(Beginning of Excerpted data)
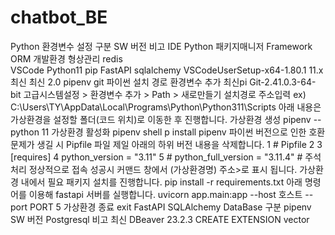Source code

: # chatbot_BE

 Python
환경변수 설정
구분
SW
버전
비고
IDE
 Python
패키지매니저
Framework
 ORM
개발환경
형상관리
redis   
VSCode
 Python11
 pip
 FastAPI
 sqlalchemy
 VSCodeUserSetup-x64-1.80.1 
11.x 
최신 
최신 
2.0 
pipenv
 git
파이썬 설치 경로 환경변수 추가
최신pi
 Git-2.41.0.3-64-bit 
고급시스템설정 > 환경변수 추가 > Path > 새로만들기  설치경로 주소입력
ex) 
C:\Users\TY\AppData\Local\Programs\Python\Python311\Scripts
아래 내용은 가상환경을 설정할 폴더(코드 위치)로 이동한 후 진행합니다.
가상환경 생성
pipenv --python 11 
가상환경 활성화
pipenv shell
 p install pipenv
파이썬 버전으로 인한 호환 문제가 생길 시 Pipfile 파일 제일 아래의 하위 버전 내용을 삭제합니다.
 1 # Pipfile
 2
 3 [requires]
 4 python_version = "3.11"
 5 # python_full_version = "3.11.4" # 주석처리
정상적으로 접속 성공시 커맨드 창에서 
(가상환경명) 주소>로 표시 됩니다. 
가상환경 내에서 필요 패키지 설치를 진행합니다.
 pip install -r requirements.txt
아래 명령어를 이용해 fastapi 서버를 실행합니다.
 uvicorn app.main:app --host 호스트 --port PORT
 5
가상환경 종료 
exit
 FastAPI
 SQLAlchemy
 DataBase
구분
pipenv
 SW
버전
Postgresql
비고
최신
DBeaver
 23.2.3 
CREATE EXTENSION vector
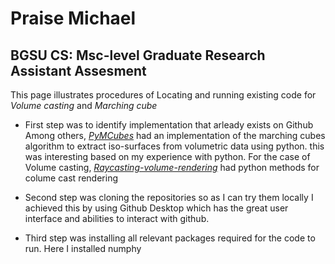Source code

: # Praise Michael
## BGSU CS: Msc-level Graduate Research Assistant Assesment

This page illustrates procedures of Locating and running existing code for *Volume casting* and *Marching cube*

- First step was to identify implementation that arleady exists on Github
  Among others, [*PyMCubes*](https://github.com/pmneila/PyMCubes) had an implementation of the marching cubes algorithm to extract
iso-surfaces from volumetric data using python. this was interesting based on my experience with python. For the case of Volume casting, [*Raycasting-volume-rendering*](https://github.com/rhnfzl/raycasting-volume-rendering) had python methods for colume cast rendering

- Second step was cloning the repositories so as I can try them locally
  I achieved this by using Github Desktop which has the great user interface and abilities to interact with github.

- Third step was installing all relevant packages required for the code to run. Here I installed numphy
(End of Excerpted data)
▶ **What the task asks**
Across the listing, tally every line that includes the word "진행합니다" and supply the total alone.

▶ **Output for this task**
2